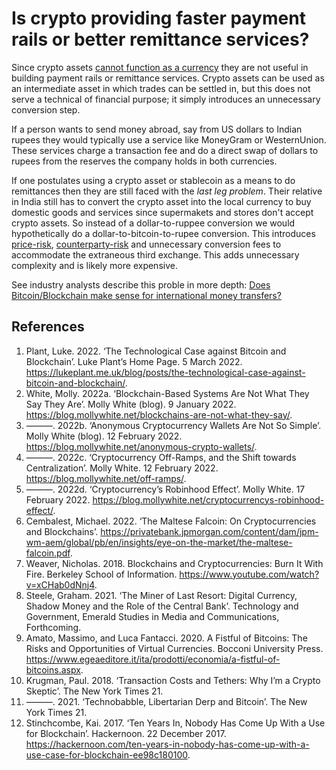 # Is crypto providing faster payment rails or better remittance services?
Since crypto assets [cannot function as a currency](is-bitcoin-currency.md) they are not useful in building payment rails or remittance services. Crypto assets can be used as an intermediate asset in which trades can be settled in, but this does not serve a technical of financial purpose; it simply introduces an unnecessary conversion step.

If a person wants to send money abroad, say from US dollars to Indian rupees they would typically use a service like MoneyGram or WesternUnion. These services charge a transaction fee and do a direct swap of dollars to rupees from the reserves the company holds in both currencies.

If one postulates using a crypto asset or stablecoin as a means to do remittances then they are still faced with the *last leg problem*. Their relative in India still has to convert the crypto asset into the local currency to buy domestic goods and services since supermakets and stores don't accept crypto assets. So instead of a dollar-to-ruppee conversion we would hypothetically do a dollar-to-bitcoin-to-rupee conversion. This introduces [price-risk](../concepts/price-risk.md), [counterparty-risk](../concepts/counterparty-risk.md) and unnecessary conversion fees to accommodate the extraneous third exchange. This adds unnecessary complexity and is likely more expensive.

See industry analysts describe this proble in more depth: [Does Bitcoin/Blockchain make sense for international money transfers?](https://www.saveonsend.com/bitcoin-blockchain-money-transfer/)

## References
1. Plant, Luke. 2022. ‘The Technological Case against Bitcoin and Blockchain’. Luke Plant’s Home Page. 5 March 2022. https://lukeplant.me.uk/blog/posts/the-technological-case-against-bitcoin-and-blockchain/.
1. White, Molly. 2022a. ‘Blockchain-Based Systems Are Not What They Say They Are’. Molly White (blog). 9 January 2022. https://blog.mollywhite.net/blockchains-are-not-what-they-say/.
1. ———. 2022b. ‘Anonymous Cryptocurrency Wallets Are Not So Simple’. Molly White (blog). 12 February 2022. https://blog.mollywhite.net/anonymous-crypto-wallets/.
1. ———. 2022c. ‘Cryptocurrency Off-Ramps, and the Shift towards Centralization’. Molly White. 12 February 2022. https://blog.mollywhite.net/off-ramps/.
1. ———. 2022d. ‘Cryptocurrency’s Robinhood Effect’. Molly White. 17 February 2022. https://blog.mollywhite.net/cryptocurrencys-robinhood-effect/.
1. Cembalest, Michael. 2022. ‘The Maltese Falcoin: On Cryptocurrencies and Blockchains’. https://privatebank.jpmorgan.com/content/dam/jpm-wm-aem/global/pb/en/insights/eye-on-the-market/the-maltese-falcoin.pdf.
1. Weaver, Nicholas. 2018. Blockchains and Cryptocurrencies: Burn It With Fire. Berkeley School of Information. https://www.youtube.com/watch?v=xCHab0dNnj4.
1. Steele, Graham. 2021. ‘The Miner of Last Resort: Digital Currency, Shadow Money and the Role of the Central Bank’. Technology and Government, Emerald Studies in Media and Communications, Forthcoming.
1. Amato, Massimo, and Luca Fantacci. 2020. A Fistful of Bitcoins: The Risks and Opportunities of Virtual Currencies. Bocconi University Press. https://www.egeaeditore.it/ita/prodotti/economia/a-fistful-of-bitcoins.aspx.
1. Krugman, Paul. 2018. ‘Transaction Costs and Tethers: Why I’m a Crypto Skeptic’. The New York Times 21.
1. ———. 2021. ‘Technobabble, Libertarian Derp and Bitcoin’. The New York Times 21.
1. Stinchcombe, Kai. 2017. ‘Ten Years In, Nobody Has Come Up With a Use for Blockchain’. Hackernoon. 22 December 2017. https://hackernoon.com/ten-years-in-nobody-has-come-up-with-a-use-case-for-blockchain-ee98c180100.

##############################

## [INSTRUCTIONS FOR THE TASK]
Repeat exactly the lines of the listing above, from the one with "1. White, Molly." down to the one with "1. Steele, Graham."; both of those lines belong in the range.

## [OUTPUT FOR THIS EXERCISE]
1. White, Molly. 2022a. ‘Blockchain-Based Systems Are Not What They Say They Are’. Molly White (blog). 9 January 2022. https://blog.mollywhite.net/blockchains-are-not-what-they-say/.
1. ———. 2022b. ‘Anonymous Cryptocurrency Wallets Are Not So Simple’. Molly White (blog). 12 February 2022. https://blog.mollywhite.net/anonymous-crypto-wallets/.
1. ———. 2022c. ‘Cryptocurrency Off-Ramps, and the Shift towards Centralization’. Molly White. 12 February 2022. https://blog.mollywhite.net/off-ramps/.
1. ———. 2022d. ‘Cryptocurrency’s Robinhood Effect’. Molly White. 17 February 2022. https://blog.mollywhite.net/cryptocurrencys-robinhood-effect/.
1. Cembalest, Michael. 2022. ‘The Maltese Falcoin: On Cryptocurrencies and Blockchains’. https://privatebank.jpmorgan.com/content/dam/jpm-wm-aem/global/pb/en/insights/eye-on-the-market/the-maltese-falcoin.pdf.
1. Weaver, Nicholas. 2018. Blockchains and Cryptocurrencies: Burn It With Fire. Berkeley School of Information. https://www.youtube.com/watch?v=xCHab0dNnj4.
1. Steele, Graham. 2021. ‘The Miner of Last Resort: Digital Currency, Shadow Money and the Role of the Central Bank’. Technology and Government, Emerald Studies in Media and Communications, Forthcoming.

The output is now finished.